これからも多くの人が、あなたにこういうでしょう。


自分ひとりの力には限界があるんだ。自分の無力さや限界というものを良い意味で受け止めたうえで、他人に助けてもらう、助けてあげる、互いに協力する、という姿勢が何よりも一番大事なんだ。そうでなければ、決して遠くへは行けない」と。


これは、半分正解で半分嘘が混じっていると思ってます。
わたしは以下のように思います。

一人の力に、限界はありません。
人はどこまでも上へ上へと成長でき、人のもつ可能性は無限大です。
一人でも人は、遠くへ行けます。

しかし、自己を超越しなければ、何も変わることができません。
水の上の波紋のように、結局は消えていきます。

だからこそ、社会を変え続けるためには、個の力を高めようと必死に努力する人々と仲間をつくり、未来永劫続くようなシステムを作るべきです。

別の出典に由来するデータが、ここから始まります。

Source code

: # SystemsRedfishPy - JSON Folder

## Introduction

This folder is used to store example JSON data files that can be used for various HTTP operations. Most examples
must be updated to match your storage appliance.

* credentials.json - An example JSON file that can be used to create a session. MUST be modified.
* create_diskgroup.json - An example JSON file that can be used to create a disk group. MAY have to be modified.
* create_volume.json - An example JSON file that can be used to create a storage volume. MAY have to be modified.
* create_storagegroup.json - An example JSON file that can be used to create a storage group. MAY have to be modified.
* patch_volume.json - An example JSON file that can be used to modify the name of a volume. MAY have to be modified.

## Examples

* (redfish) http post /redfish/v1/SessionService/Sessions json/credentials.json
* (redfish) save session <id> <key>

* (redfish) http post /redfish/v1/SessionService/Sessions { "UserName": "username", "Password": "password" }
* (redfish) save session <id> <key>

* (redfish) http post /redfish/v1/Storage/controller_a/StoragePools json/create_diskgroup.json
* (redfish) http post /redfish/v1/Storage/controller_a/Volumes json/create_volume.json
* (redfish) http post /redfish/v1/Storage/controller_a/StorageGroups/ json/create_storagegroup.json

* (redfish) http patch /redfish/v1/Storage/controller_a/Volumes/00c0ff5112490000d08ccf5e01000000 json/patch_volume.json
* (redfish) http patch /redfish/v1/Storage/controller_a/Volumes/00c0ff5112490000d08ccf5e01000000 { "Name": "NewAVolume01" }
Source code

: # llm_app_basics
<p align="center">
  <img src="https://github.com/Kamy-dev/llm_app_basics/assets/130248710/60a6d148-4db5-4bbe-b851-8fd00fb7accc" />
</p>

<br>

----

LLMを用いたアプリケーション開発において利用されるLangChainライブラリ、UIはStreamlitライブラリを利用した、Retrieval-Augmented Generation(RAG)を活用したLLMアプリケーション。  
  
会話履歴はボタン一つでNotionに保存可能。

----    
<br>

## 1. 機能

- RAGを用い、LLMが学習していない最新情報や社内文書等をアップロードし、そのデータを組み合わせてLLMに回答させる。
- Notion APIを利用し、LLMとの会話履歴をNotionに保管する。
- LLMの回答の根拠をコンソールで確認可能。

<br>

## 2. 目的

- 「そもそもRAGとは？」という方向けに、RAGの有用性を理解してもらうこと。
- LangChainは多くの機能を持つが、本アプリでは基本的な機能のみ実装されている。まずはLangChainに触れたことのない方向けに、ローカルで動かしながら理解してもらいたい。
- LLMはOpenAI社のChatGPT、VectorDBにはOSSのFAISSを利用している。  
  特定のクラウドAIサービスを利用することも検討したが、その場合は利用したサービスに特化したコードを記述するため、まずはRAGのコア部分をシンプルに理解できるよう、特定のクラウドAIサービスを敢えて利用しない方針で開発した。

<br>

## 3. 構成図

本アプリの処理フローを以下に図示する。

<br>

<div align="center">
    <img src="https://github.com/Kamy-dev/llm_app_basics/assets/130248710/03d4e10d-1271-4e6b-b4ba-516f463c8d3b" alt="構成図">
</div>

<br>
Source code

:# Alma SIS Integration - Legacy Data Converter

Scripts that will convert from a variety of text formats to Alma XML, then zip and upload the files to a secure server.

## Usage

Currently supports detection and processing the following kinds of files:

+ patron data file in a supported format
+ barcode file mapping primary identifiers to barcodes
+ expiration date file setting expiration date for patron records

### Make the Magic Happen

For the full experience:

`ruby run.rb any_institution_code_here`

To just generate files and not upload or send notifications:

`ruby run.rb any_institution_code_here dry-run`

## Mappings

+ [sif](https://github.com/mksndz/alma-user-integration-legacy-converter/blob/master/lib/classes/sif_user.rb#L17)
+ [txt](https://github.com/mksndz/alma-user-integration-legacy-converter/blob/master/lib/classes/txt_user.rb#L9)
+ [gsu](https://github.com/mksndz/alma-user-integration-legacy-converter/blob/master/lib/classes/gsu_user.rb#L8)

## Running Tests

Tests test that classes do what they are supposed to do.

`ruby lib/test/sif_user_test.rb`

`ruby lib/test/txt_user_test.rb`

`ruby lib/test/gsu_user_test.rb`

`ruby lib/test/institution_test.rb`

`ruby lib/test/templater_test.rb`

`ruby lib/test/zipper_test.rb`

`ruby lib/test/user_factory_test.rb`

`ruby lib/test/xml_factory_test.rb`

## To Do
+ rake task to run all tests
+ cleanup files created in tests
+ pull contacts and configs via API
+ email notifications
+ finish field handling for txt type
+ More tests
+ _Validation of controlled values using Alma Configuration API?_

この記事が、もし今同じような悩みを抱えている誰かにとって、何か考えるきっかけとなれば幸いです。最後にもういちど格言と気づいたメッセージをかいて、おしまいにします。

早く行きたければ、ひとりで行け。
遠くまで行きたければ、みんなで行け。
ただし、何の力ももたないのであれば、まだ動くな。
時間泥棒になって、みんなを不幸にしてしまうだけだ。
まずは、自分が何者かになる努力をしろ。
遠くへ行きたければ、まずは一人でも遠くへ行ける力を持て。

遠くまで行きたければ、まずは一人で、泥沼を歩け。
遠くまで行きたければ自己を超越しろ。
地形を変えろ。時計を作れ。



PS:
実は今朝
「一人の力には、限界はある。だから.... しなさい」

と、父親にいわれたことにむかついて、この記事をなぐりがきしました笑 
また最近、弊社に訪問してくださった医学生3人にこの話をしました。彼らの目はきらきらしてて、こういう人たちが未来を創っていくんだと確信し、いっそう背筋が伸びました。

わたしはまだまだ未熟者なので、個の力を引き続き、高めてまいります。皆様のご指導よろしくお願いします🙇‍♂️

長文を読んでくださってありがとうございました。